Sarah Winslow wakes up with a terrible hangover…and a kid in her boyfriend’s bed. She makes the horrifying discovery that, due to a head injury, it’s not a hangover. She’s got memory loss. Overnight, five years have disappeared, and she’s no longer the hard-living, fast-track, ad executive party girl she thinks she is. Now, she’s the unemployed, pudgy, married, stay-at-home-mom of three kids under five, including twins.
As she slowly pieces together the mystery of how her dreams and aspirations could have disintegrated so completely in five short years, she finds herself utterly failing to manage this life she can’t imagine choosing. When Sarah meets the man of her dreams, she realizes she’s got to make a choice: Does she follow her bliss and “do-over” her life? Or does the Sarah she’s forgotten hold the answers to how she got here…and how she can stay? (Synopsis courtesy of Amazon.)
Sara Steven:
Wake Up Call really spoke to me. There were so many scenarios and situations I could relate to and identify with, having been a freewheeling, single career woman myself at one point at time, as well as a married stay-at-home mom of two boys. I loved the honesty of the characters. There were times Sarah would say something that would make me cringe, because it was oh so painful, but oh so real. Often her thoughts reflected what so many of us have locked up tight inside our own minds, afraid to unleash those proverbial demons.
What I appreciated most was the sharp shift of realities for Sarah. In such a short amount of time, so much can happen that will change who you are as a person forever. I experienced that myself after my firstborn had been placed in my arms after he was born. I had so many ideas on how I would live the rest of my life and I truly felt his arrival wouldn’t really change the direction on how my life was headed. Yet once his beautiful brown eyes found mine, I found a new normal. I couldn’t even imagine going back to the woman I’d been before him.
This is a story that is a voice for every woman, not just for those who know what it’s like to walk in Sarah’s Croc encapsulated footsteps. Ultimately, whatever road we choose to travel on is a worthy road, and sometimes we need to reconnect with who we were before life’s biggest changes, to really find what’s most important.
Melissa Amster:
As soon as I started getting into Wake-Up Call (which was very easy to do), I knew Sara had to read it too. I described it to her as What Alice Forgot (Liane Moriarty) meets Say Never (Janis Thomas).
I'm always up for a good amnesia story and I like how this one was told. There wasn't too much time gone, but enough to be a huge shock. Sarah has gone from career girl to stay-at-home mom and she doesn't recognize her life at all. I can't even imagine what that would feel like. Thankfully, she was still with Kofi. She had started dating him in her late twenties, so her mind was back to what he was like before parenthood took over. It was still a strange shift for her to see him all worn out, trying to provide for his family. I enjoyed watching Sarah try to navigate her "new" life and see her children in a new light. She also had a great support system of friends that she was in denial of needing in her life, instead trying to reconnect with her friends from her twenties, who had changed a lot.

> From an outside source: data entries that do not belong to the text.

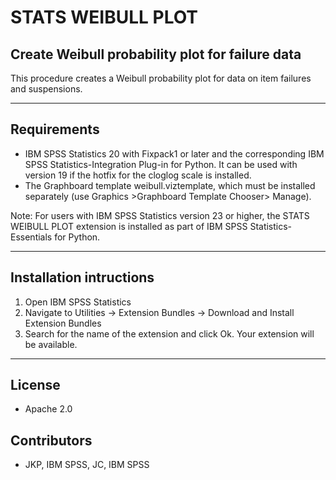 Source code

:# STATS WEIBULL PLOT
## Create Weibull probability plot for failure data
 This procedure creates a Weibull probability plot for data on item failures and suspensions.

---
Requirements
----
- IBM SPSS Statistics 20 with Fixpack1 or later and the corresponding IBM SPSS Statistics-Integration Plug-in for Python. It can be used with version 19 if the hotfix for the cloglog scale is installed.
- The Graphboard template weibull.viztemplate, which must be installed separately (use Graphics >Graphboard Template Chooser> Manage).

Note: For users with IBM SPSS Statistics version 23 or higher, the STATS WEIBULL PLOT extension is installed as part of IBM SPSS Statistics-Essentials for Python.

---
Installation intructions
----
1. Open IBM SPSS Statistics
2. Navigate to Utilities -> Extension Bundles -> Download and Install Extension Bundles
3. Search for the name of the extension and click Ok. Your extension will be available.

---
License
----

- Apache 2.0
                              
Contributors
----

  - JKP, IBM SPSS, JC, IBM SPSS

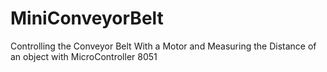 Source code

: # MiniConveyorBelt
Controlling the Conveyor Belt With a Motor and Measuring the Distance of an object with MicroController 8051
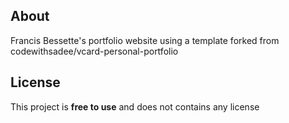 ## About

Francis Bessette's portfolio website using a template forked from codewithsadee/vcard-personal-portfolio

## License

This project is **free to use** and does not contains any license
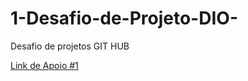 # 1-Desafio-de-Projeto-DIO-
Desafio de projetos GIT HUB

[Link de Apoio #1](https://www.markdownguide.org/basic-syntax/)
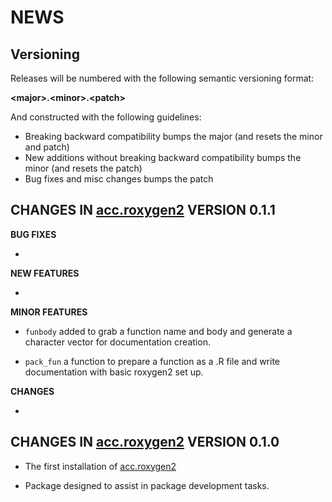 NEWS 
====

Versioning
----------

Releases will be numbered with the following semantic versioning format:

<b>&lt;major&gt;.&lt;minor&gt;.&lt;patch&gt;</b>

And constructed with the following guidelines:

* Breaking backward compatibility bumps the major (and resets the minor 
  and patch)
* New additions without breaking backward compatibility bumps the minor 
  (and resets the patch)
* Bug fixes and misc changes bumps the patch




<b>CHANGES</b> IN <a href="https://github.com/trinker/acc.roxygen2" target="_blank">acc.roxygen2</a> VERSION 0.1.1
----------------------------------------------------------------

<b>BUG FIXES</b>

* 

<b>NEW FEATURES</b>

*  

<b>MINOR FEATURES</b>

* `funbody` added to grab a function name and body and generate a character 
  vector for documentation creation.

* `pack_fun` a function to prepare a function as a .R file and write 
  documentation with basic roxygen2 set up.

<b>CHANGES</b>

* 




<b>CHANGES</b> IN <a href="https://github.com/trinker/acc.roxygen2" target="_blank">acc.roxygen2</a> VERSION 0.1.0
----------------------------------------------------------------

* The first installation of <a href="https://github.com/trinker/acc.roxygen2" target="_blank">acc.roxygen2</a>

* Package designed to assist in package development tasks. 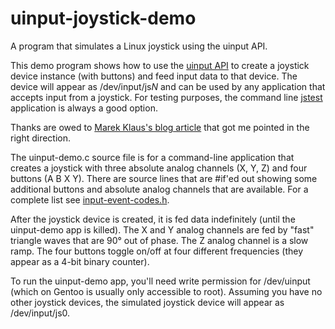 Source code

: # uinput-joystick-demo

A program that simulates a Linux joystick using the uinput API.

This demo program shows how to use the [uinput API](https://www.kernel.org/doc/html/v4.12/input/uinput.html) to create a joystick device instance (with buttons) and feed input data to that device.  The device will appear as /dev/input/js*N* and can be used by any application that accepts input from a joystick.  For testing purposes, the command line [jstest](https://linux.die.net/man/1/jstest) application is always a good option.

Thanks are owed to [Marek Klaus's blog article](https://blog.marekkraus.sk/c/linuxs-uinput-usage-tutorial-virtual-gamepad/) that got me pointed in the right direction.

The uinput-demo.c source file is for a command-line application that creates a joystick with three absolute analog channels (X, Y, Z) and four buttons (A B X Y).  There are source lines that are #if'ed out showing some additional buttons and absolute analog channels that are available.  For a complete list see [input-event-codes.h](https://github.com/torvalds/linux/blob/master/include/uapi/linux/input-event-codes.h).

After the joystick device is created, it is fed data indefinitely (until the uinput-demo app is killed). The X and Y analog channels are fed by "fast" triangle waves that are 90° out of phase.  The Z analog channel is a slow ramp.  The four buttons toggle on/off at four different frequencies (they appear as a 4-bit binary counter).

To run the uinput-demo app, you'll need write permission for /dev/uinput (which on Gentoo is usually only accessible to root).  Assuming you have no other joystick devices, the simulated joystick device will appear as /dev/input/js0.
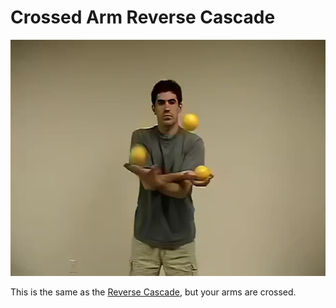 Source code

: # Crossed Arm Reverse Cascade

![CrossedArmReverseCascade](/site/videos/poster/crossedreversecascade.jpg)

This is the same as the [Reverse Cascade](/site/en/reversecascade/README.md), but your arms are crossed.

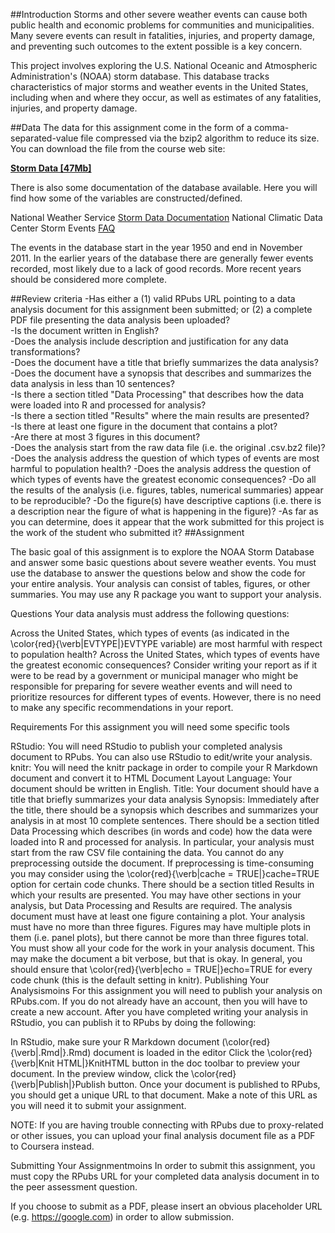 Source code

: ##Introduction
Storms and other severe weather events can cause both public health and economic problems for communities and municipalities. Many severe events can result in fatalities, injuries, and property damage, and preventing such outcomes to the extent possible is a key concern.

This project involves exploring the U.S. National Oceanic and Atmospheric Administration's (NOAA) storm database. This database tracks characteristics of major storms and weather events in the United States, including when and where they occur, as well as estimates of any fatalities, injuries, and property damage.

##Data
The data for this assignment come in the form of a comma-separated-value file compressed via the bzip2 algorithm to reduce its size. You can download the file from the course web site:

**[Storm Data [47Mb]](https://d396qusza40orc.cloudfront.net/repdata%2Fdata%2FStormData.csv.bz2)**  
  
There is also some documentation of the database available. Here you will find how some of the variables are constructed/defined.

National Weather Service [Storm Data Documentation]("https://d396qusza40orc.cloudfront.net/repdata%2Fpeer2_doc%2Fpd01016005curr.pdf")
National Climatic Data Center Storm Events [FAQ]("https://d396qusza40orc.cloudfront.net/repdata%2Fpeer2_doc%2FNCDC%20Storm%20Events-FAQ%20Page.pdf")  

The events in the database start in the year 1950 and end in November 2011. In the earlier years of the database there are generally fewer events recorded, most likely due to a lack of good records. More recent years should be considered more complete.

##Review criteria
-Has either a (1) valid RPubs URL pointing to a data analysis document for this assignment been submitted; or (2) a complete PDF file presenting the data analysis been uploaded?  
-Is the document written in English?  
-Does the analysis include description and justification for any data transformations?  
-Does the document have a title that briefly summarizes the data analysis?  
-Does the document have a synopsis that describes and summarizes the data analysis in less than 10 sentences?  
-Is there a section titled "Data Processing" that describes how the data were loaded into R and processed for analysis?  
-Is there a section titled "Results" where the main results are presented?  
-Is there at least one figure in the document that contains a plot?  
-Are there at most 3 figures in this document?  
-Does the analysis start from the raw data file (i.e. the original .csv.bz2 file)?  
-Does the analysis address the question of which types of events are most harmful to population health?
-Does the analysis address the question of which types of events have the greatest economic consequences?
-Do all the results of the analysis (i.e. figures, tables, numerical summaries) appear to be reproducible?
-Do the figure(s) have descriptive captions (i.e. there is a description near the figure of what is happening in the figure)?
-As far as you can determine, does it appear that the work submitted for this project is the work of the student who submitted it?
##Assignment  
  
The basic goal of this assignment is to explore the NOAA Storm Database and answer some basic questions about severe weather events. You must use the database to answer the questions below and show the code for your entire analysis. Your analysis can consist of tables, figures, or other summaries. You may use any R package you want to support your analysis.

Questions
Your data analysis must address the following questions:

Across the United States, which types of events (as indicated in the \color{red}{\verb|EVTYPE|}EVTYPE variable) are most harmful with respect to population health?
Across the United States, which types of events have the greatest economic consequences?
Consider writing your report as if it were to be read by a government or municipal manager who might be responsible for preparing for severe weather events and will need to prioritize resources for different types of events. However, there is no need to make any specific recommendations in your report.

Requirements
For this assignment you will need some specific tools

RStudio: You will need RStudio to publish your completed analysis document to RPubs. You can also use RStudio to edit/write your analysis.
knitr: You will need the knitr package in order to compile your R Markdown document and convert it to HTML
Document Layout
Language: Your document should be written in English.
Title: Your document should have a title that briefly summarizes your data analysis
Synopsis: Immediately after the title, there should be a synopsis which describes and summarizes your analysis in at most 10 complete sentences.
There should be a section titled Data Processing which describes (in words and code) how the data were loaded into R and processed for analysis. In particular, your analysis must start from the raw CSV file containing the data. You cannot do any preprocessing outside the document. If preprocessing is time-consuming you may consider using the \color{red}{\verb|cache = TRUE|}cache=TRUE option for certain code chunks.
There should be a section titled Results in which your results are presented.
You may have other sections in your analysis, but Data Processing and Results are required.
The analysis document must have at least one figure containing a plot.
Your analysis must have no more than three figures. Figures may have multiple plots in them (i.e. panel plots), but there cannot be more than three figures total.
You must show all your code for the work in your analysis document. This may make the document a bit verbose, but that is okay. In general, you should ensure that \color{red}{\verb|echo = TRUE|}echo=TRUE for every code chunk (this is the default setting in knitr).
Publishing Your Analysismoins 
For this assignment you will need to publish your analysis on RPubs.com. If you do not already have an account, then you will have to create a new account. After you have completed writing your analysis in RStudio, you can publish it to RPubs by doing the following:

In RStudio, make sure your R Markdown document (\color{red}{\verb|.Rmd|}.Rmd) document is loaded in the editor
Click the \color{red}{\verb|Knit HTML|}KnitHTML button in the doc toolbar to preview your document.
In the preview window, click the \color{red}{\verb|Publish|}Publish button.
Once your document is published to RPubs, you should get a unique URL to that document. Make a note of this URL as you will need it to submit your assignment.

NOTE: If you are having trouble connecting with RPubs due to proxy-related or other issues, you can upload your final analysis document file as a PDF to Coursera instead.

Submitting Your Assignmentmoins 
In order to submit this assignment, you must copy the RPubs URL for your completed data analysis document in to the peer assessment question.

If you choose to submit as a PDF, please insert an obvious placeholder URL (e.g. https://google.com) in order to allow submission.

My only two issues where that time sometimes went by really fast throughout the story and I wasn't sure what the deal was with Troy (another man in Sarah's life) which made things confusing later on.
Overall, Wake-Up Call was engaging, funny, thought-provoking, and even somewhat sad at times. I'm glad I had the opportunity to read it.
Movie casting ideas:
Sarah: Rachael Taylor or Taylor Schilling
Kofi: Malcolm Barrett
Elaine: Rachel Boston
Troy: Christopher Russell
Celia: Jaimie Alexader
Thanks to Amy Avanzino for the book in exchange for an honest review. Check out her second novel, From the Sideline.
1 comment:
This is a new book on my wish list. It sounds very good. I can't relate to the family part, but I can relate to how life has drastically changed since the last 15 years or so.